利用者の自立を支援するため、「自分でできることは、やってもらう」というのが、介護職が利用者に向き合うときに心がけなければならない大切な心得です。
しかし、これがなかなかうまくいかないのが現実。特に訪問介護の現場では難しい。
「ヘルパーさんは、なんでもやってくれる」と思っている利用者は多く、例えば掃除のサービスなら、拭き掃除は床だけのはずが、障子の桟まで拭くように要求するなどエスカレートしていくケースも。

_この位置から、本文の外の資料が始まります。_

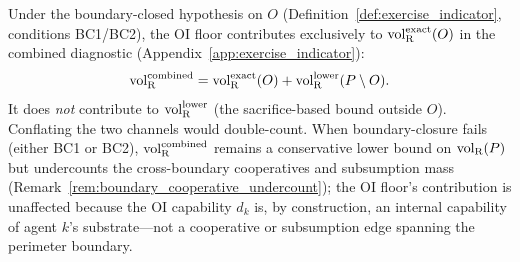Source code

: \begin{remark}
Under the boundary-closed hypothesis on $O$
(Definition~\ref{def:exercise_indicator}, conditions BC1/BC2),
the OI floor contributes exclusively to $\volRexact(O)$ in the
combined diagnostic (Appendix~\ref{app:exercise_indicator}):
\[
  \volRcomb = \volRexact(O) + \volRlower(P \setminus O).
\]
It does \emph{not} contribute to $\volRlower$ (the
sacrifice-based bound outside $O$).  Conflating the two channels
would double-count.  When boundary-closure fails (either BC1 or
BC2), $\volRcomb$ remains a conservative lower bound on
$\volR(P)$ but undercounts the cross-boundary cooperatives and
subsumption mass
(Remark~\ref{rem:boundary_cooperative_undercount}); the OI
floor's contribution is unaffected because the OI capability
$d_k$ is, by construction, an internal capability of agent $k$'s
substrate---not a cooperative or subsumption edge spanning the
perimeter boundary.
\end{remark}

一方、ヘルパーも自分でやったほうが効率がいいし、サービス時間も限られているので精神的にも物理的にも余裕がありません。よって、「利用者はやってもらう側」、「ヘルパーはやってあげる側」という訪問介護現場の構図ができあがってしまいます。これでは自立支援はどこへやらですよね。
この構図に陥らないことが、訪問介護の現場では重要だと思います。
そのためにはどうすればいいか、豊かな現場経験をもつ介護福祉士に聞いたところ、サービスの契約の段階で、利用者ができること、できないことを明確にすることだと言います。
最初の時点で「○○さんは、○○をやってくださいね。ヘルパーは○○をやります」と双方がやるべきことをこと細かく決めて共有しておけば、利用者も納得して「できることは自分でやる」し、ヘルパーも余裕をもってサービスを提供できます。
ここで「利用者が自分でできること」の意味を考えてみましょう。「できること」とは、包丁で野菜が切れる、掃除機をかけられる、洗濯物をたためるなど、体を動かさなければならない行為だけではありません。
寝たきりの人であっても、「今日は魚にしますか、肉にしますか?」「お味、いかがですか?」などと質問して、利用者の意思を調理に反映させる。これも「できること」です。こう考えると、要介護度の高い人でも「できること」はたくさんあることがわかりますよね。
ある大学の介護を専門とする先生が、こう言っていました。「利用者から『ありがとう』と言われると嬉しいと、ヘルパーさんはよく言いますよね。
でも、利用者はヘルパーから感謝されることは、まずありません。利用者にやってもらって助かったときは、『ありがとう』と感謝の言葉を伝えてほしいですね」と。
自分も役立っているという実感は、利用者の命を輝かせるのではないでしょうか。